◆ **Source texts of formatted documents**:
- - -

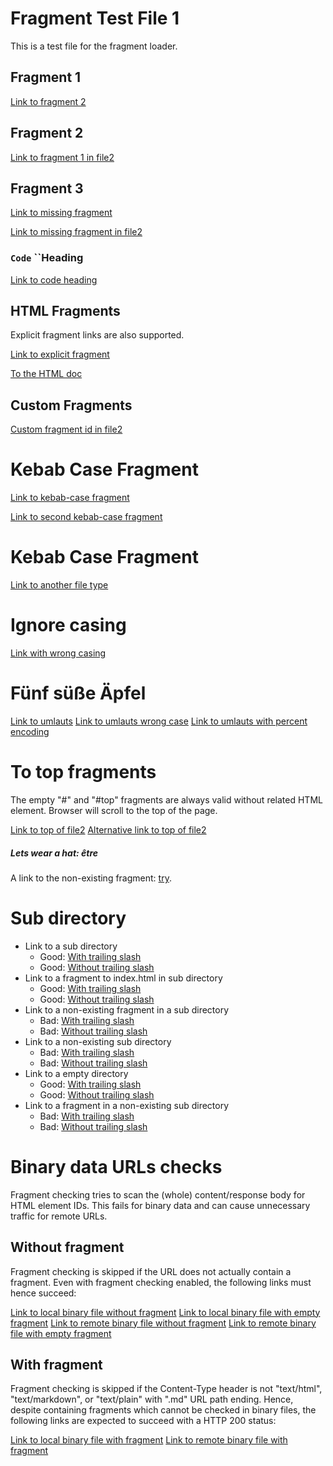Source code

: # Fragment Test File 1

This is a test file for the fragment loader.

## Fragment 1

[Link to fragment 2](#fragment-2)

## Fragment 2

[Link to fragment 1 in file2](file2.md#fragment-1)

## Fragment 3

[Link to missing fragment](#missing-fragment)

[Link to missing fragment in file2](file2.md#missing-fragment)

### `Code` ``Heading

[Link to code heading](#code-heading)

## HTML Fragments

Explicit fragment links are also supported.

<a id="explicit-fragment"></a>

[Link to explicit fragment](#explicit-fragment)

[To the HTML doc](file.html#a-word)

## Custom Fragments

[Custom fragment id in file2](file2.md#custom-id)

# Kebab Case Fragment

[Link to kebab-case fragment](#kebab-case-fragment)

[Link to second kebab-case fragment](#kebab-case-fragment-1)

# Kebab Case Fragment

[Link to another file type](empty_file#fragment)

# Ignore casing

[Link with wrong casing](#IGNORE-CASING)

# Fünf süße Äpfel

[Link to umlauts](#fünf-süße-äpfel)
[Link to umlauts wrong case](#fünf-sÜße-Äpfel)
[Link to umlauts with percent encoding](#f%C3%BCnf-s%C3%BC%C3%9Fe-%C3%A4pfel)

# To top fragments

The empty "#" and "#top" fragments are always valid
without related HTML element. Browser will scroll to the top of the page.

[Link to top of file2](file2.md#)
[Alternative link to top of file2](file2.md#top)

##### Lets wear a hat: être

A link to the non-existing fragment: [try](https://github.com/lycheeverse/lychee#non-existent-anchor).


# Sub directory

- Link to a sub directory
  - Good: [With trailing slash](sub_dir/)
  - Good: [Without trailing slash](sub_dir)
- Link to a fragment to index.html in sub directory
  - Good: [With trailing slash](sub_dir/#a-link-inside-index-html-inside-sub-dir)
  - Good: [Without trailing slash](sub_dir#a-link-inside-index-html-inside-sub-dir)
- Link to a non-existing fragment in a sub directory
  - Bad: [With trailing slash](sub_dir/#non-existing-fragment-1)
  - Bad: [Without trailing slash](sub_dir#non-existing-fragment-2)
- Link to a non-existing sub directory
  - Bad: [With trailing slash](sub_dir_non_existing_1/)
  - Bad: [Without trailing slash](sub_dir_non_existing_2)
- Link to a empty directory
  - Good: [With trailing slash](empty_dir/)
  - Good: [Without trailing slash](empty_dir)
- Link to a fragment in a non-existing sub directory
  - Bad: [With trailing slash](empty_dir/#non-existing-fragment-3)
  - Bad: [Without trailing slash](empty_dir#non-existing-fragment-4)

# Binary data URLs checks

Fragment checking tries to scan the (whole) content/response body for HTML element IDs.
This fails for binary data and can cause unnecessary traffic for remote URLs.

## Without fragment

Fragment checking is skipped if the URL does not actually contain a fragment.
Even with fragment checking enabled, the following links must hence succeed:

[Link to local binary file without fragment](zero.bin)
[Link to local binary file with empty fragment](zero.bin#)
[Link to remote binary file without fragment](https://raw.githubusercontent.com/lycheeverse/lychee/master/fixtures/fragments/zero.bin)
[Link to remote binary file with empty fragment](https://raw.githubusercontent.com/lycheeverse/lychee/master/fixtures/fragments/zero.bin#)

## With fragment

Fragment checking is skipped if the Content-Type header is not "text/html", "text/markdown", or "text/plain" with ".md" URL path ending.
Hence, despite containing fragments which cannot be checked in binary files, the following links are expected to succeed with a HTTP 200 status:

[Link to local binary file with fragment](zero.bin#fragment)
[Link to remote binary file with fragment](https://raw.githubusercontent.com/lycheeverse/lychee/master/fixtures/fragments/zero.bin#fragment)
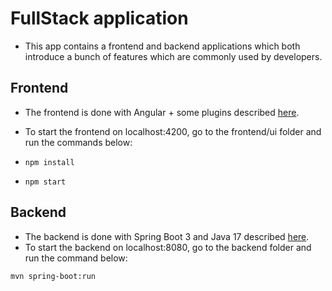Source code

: # FullStack application

- This app contains a frontend and backend applications which both introduce a bunch of features which are commonly used by developers.

## Frontend

- The frontend is done with Angular + some plugins described [here](frontend).
- To start the frontend on localhost:4200, go to the frontend/ui folder and run the commands below:

- `npm install`
- `npm start`

## Backend

- The backend is done with Spring Boot 3 and Java 17 described [here](backend).
- To start the backend on localhost:8080, go to the backend folder and run the command below:

`mvn spring-boot:run`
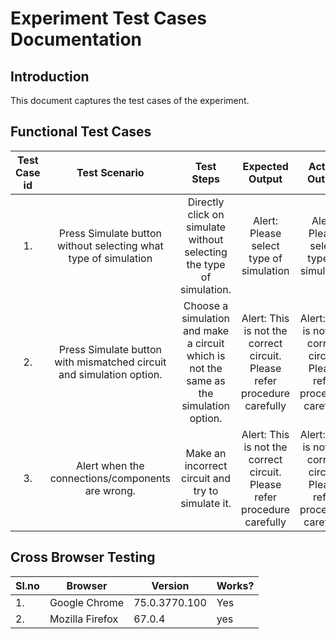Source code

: # Experiment Test Cases Documentation

## Introduction

This document captures the test cases of the experiment.

## Functional Test Cases

| Test Case id |                             Test Scenario                            |                                       Test Steps                                       |                              Expected Output                             |                               Actual Output                              | Result |
|:------------:|:--------------------------------------------------------------------:|:--------------------------------------------------------------------------------------:|:------------------------------------------------------------------------:|:------------------------------------------------------------------------:|:------:|
| 1.           | Press Simulate button without selecting what type of simulation      | Directly click on simulate without selecting the type of simulation.                   | Alert: Please select type of simulation                                  | Alert: Please select type of simulation                                  | pass   |
| 2.           | Press Simulate button with mismatched circuit and simulation option. | Choose a simulation and make a circuit which is not the same as the simulation option. | Alert: This is not the correct circuit. Please refer procedure carefully | Alert: This is not the correct circuit. Please refer procedure carefully | pass   |
| 3.           | Alert when the connections/components are wrong.                     | Make an incorrect circuit and try to simulate it.                                      | Alert: This is not the correct circuit. Please refer procedure carefully | Alert: This is not the correct circuit. Please refer procedure carefully | pass   |    

## Cross Browser Testing

| Sl.no | Browser         | Version       | Works? |
|-------|-----------------|---------------|--------|
| 1.    | Google Chrome   | 75.0.3770.100 | Yes    |
| 2.    | Mozilla Firefox | 67.0.4        | yes    |

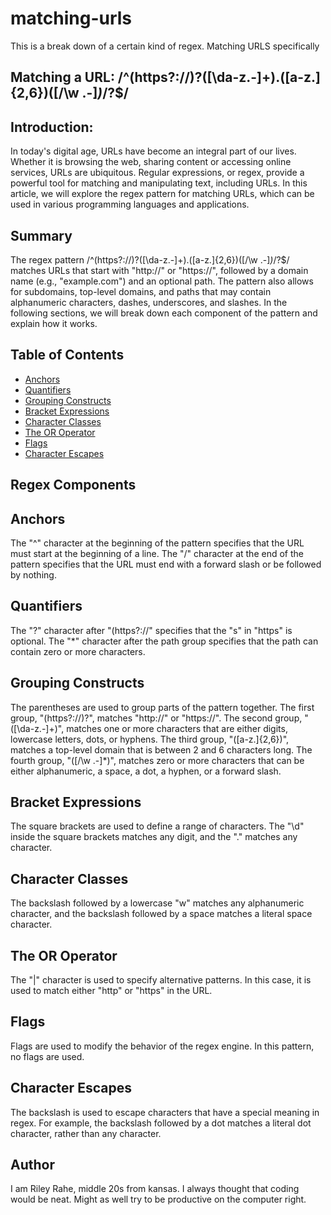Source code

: # matching-urls
This is a break down of a certain kind of regex. Matching URLS specifically 



## Matching a URL: /^(https?:\/\/)?([\da-z\.-]+)\.([a-z\.]{2,6})([\/\w \.-]*)*\/?$/

## Introduction:
In today's digital age, URLs have become an integral part of our lives. Whether it is browsing the web, sharing content or accessing online services, URLs are ubiquitous. Regular expressions, or regex, provide a powerful tool for matching and manipulating text, including URLs. In this article, we will explore the regex pattern for matching URLs, which can be used in various programming languages and applications.

## Summary
The regex pattern /^(https?:\/\/)?([\da-z\.-]+)\.([a-z\.]{2,6})([\/\w \.-]*)*\/?$/ matches URLs that start with "http://" or "https://", followed by a domain name (e.g., "example.com") and an optional path. The pattern also allows for subdomains, top-level domains, and paths that may contain alphanumeric characters, dashes, underscores, and slashes. In the following sections, we will break down each component of the pattern and explain how it works.

## Table of Contents
- [Anchors](#Anchors)
- [Quantifiers](#Quantifiers)
- [Grouping Constructs](#Grouping-Constructs)
- [Bracket Expressions](#Bracket-Expressions)
- [Character Classes](#Character-Classes)
- [The OR Operator](#The-OR-Operator)
- [Flags](#Flags)
- [Character Escapes](#Character-Escapes)
## Regex Components
## Anchors
The "^" character at the beginning of the pattern specifies that the URL must start at the beginning of a line. The "/" character at the end of the pattern specifies that the URL must end with a forward slash or be followed by nothing.

## Quantifiers
The "?" character after "(https?://" specifies that the "s" in "https" is optional. The "*" character after the path group specifies that the path can contain zero or more characters.

## Grouping Constructs
The parentheses are used to group parts of the pattern together. The first group, "(https?://)?", matches "http://" or "https://". The second group, "([\da-z.-]+)", matches one or more characters that are either digits, lowercase letters, dots, or hyphens. The third group, "([a-z.]{2,6})", matches a top-level domain that is between 2 and 6 characters long. The fourth group, "([/\w .-]*)", matches zero or more characters that can be either alphanumeric, a space, a dot, a hyphen, or a forward slash.

## Bracket Expressions
The square brackets are used to define a range of characters. The "\d" inside the square brackets matches any digit, and the "." matches any character.

## Character Classes
The backslash followed by a lowercase "w" matches any alphanumeric character, and the backslash followed by a space matches a literal space character.

## The OR Operator
The "|" character is used to specify alternative patterns. In this case, it is used to match either "http" or "https" in the URL.

## Flags
Flags are used to modify the behavior of the regex engine. In this pattern, no flags are used.

## Character Escapes
The backslash is used to escape characters that have a special meaning in regex. For example, the backslash followed by a dot matches a literal dot character, rather than any character.

## Author
I am Riley Rahe, middle 20s from kansas. I always thought that coding would be neat. Might as well try to be productive on the computer right. 
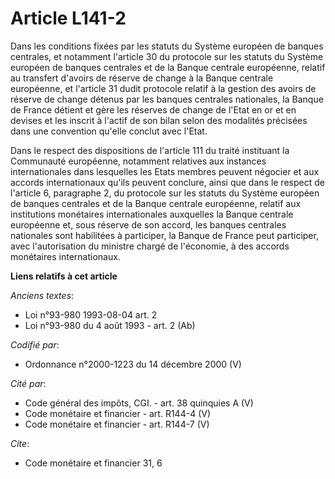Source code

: # Article L141-2

Dans les conditions fixées par les statuts du Système européen de banques centrales, et notamment l'article 30 du protocole
sur les statuts du Système européen de banques centrales et de la Banque centrale européenne, relatif au transfert d'avoirs
de réserve de change à la Banque centrale européenne, et l'article 31 dudit protocole relatif à la gestion des avoirs de
réserve de change détenus par les banques centrales nationales, la Banque de France détient et gère les réserves de change de
l'Etat en or et en devises et les inscrit à l'actif de son bilan selon des modalités précisées dans une convention qu'elle
conclut avec l'Etat.

Dans le respect des dispositions de l'article 111 du traité instituant la Communauté européenne, notamment relatives aux
instances internationales dans lesquelles les Etats membres peuvent négocier et aux accords internationaux qu'ils peuvent
conclure, ainsi que dans le respect de l'article 6, paragraphe 2, du protocole sur les statuts du Système européen de banques
centrales et de la Banque centrale européenne, relatif aux institutions monétaires internationales auxquelles la Banque
centrale européenne et, sous réserve de son accord, les banques centrales nationales sont habilitées à participer, la Banque
de France peut participer, avec l'autorisation du ministre chargé de l'économie, à des accords monétaires internationaux.

**Liens relatifs à cet article**

_Anciens textes_:

  - Loi n°93-980 1993-08-04 art. 2
  - Loi n°93-980 du 4 août 1993 - art. 2 (Ab)

_Codifié par_:

  - Ordonnance n°2000-1223 du 14 décembre 2000 (V)

_Cité par_:

  - Code général des impôts, CGI. - art. 38 quinquies A (V)
  - Code monétaire et financier - art. R144-4 (V)
  - Code monétaire et financier - art. R144-7 (V)

_Cite_:

  - Code monétaire et financier 31, 6
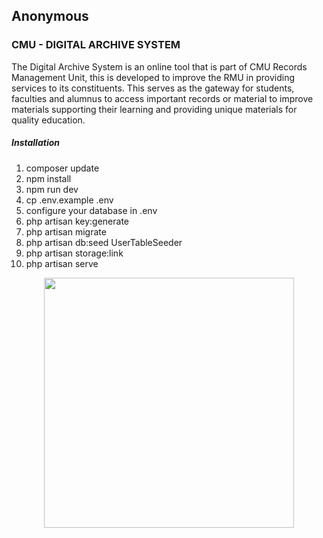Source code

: ## Anonymous

<h3>CMU - DIGITAL ARCHIVE SYSTEM</h3>

<p>The Digital Archive System is an online tool that is part of CMU Records Management Unit, this is developed to improve the RMU in providing services to its constituents. This serves as the gateway for students, faculties and alumnus to access important records or material to improve materials supporting their learning and providing unique materials for quality education.</p>


<h5>Installation</h5>
<ol>
    <li>composer update</li>
    <li>npm install</li>
    <li>npm run dev</li>
    <li>cp .env.example .env</li>
    <li>configure your database in .env</li>
    <li>php artisan key:generate</li>
    <li>php artisan migrate</li>
    <li>php artisan db:seed UserTableSeeder</li>
    <li>php artisan storage:link</li>
    <li>php artisan serve</li>
</ol>

<p align="center"><a href="https://laravel.com" target="_blank"><img src="https://raw.githubusercontent.com/laravel/art/master/logo-lockup/5%20SVG/2%20CMYK/1%20Full%20Color/laravel-logolockup-cmyk-red.svg" width="400"></a></p>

- - -

◆ **Work request**:
Where a line of the entries holds the string "element", include it in the count, and give only the final number.

◆ **Response area**:
2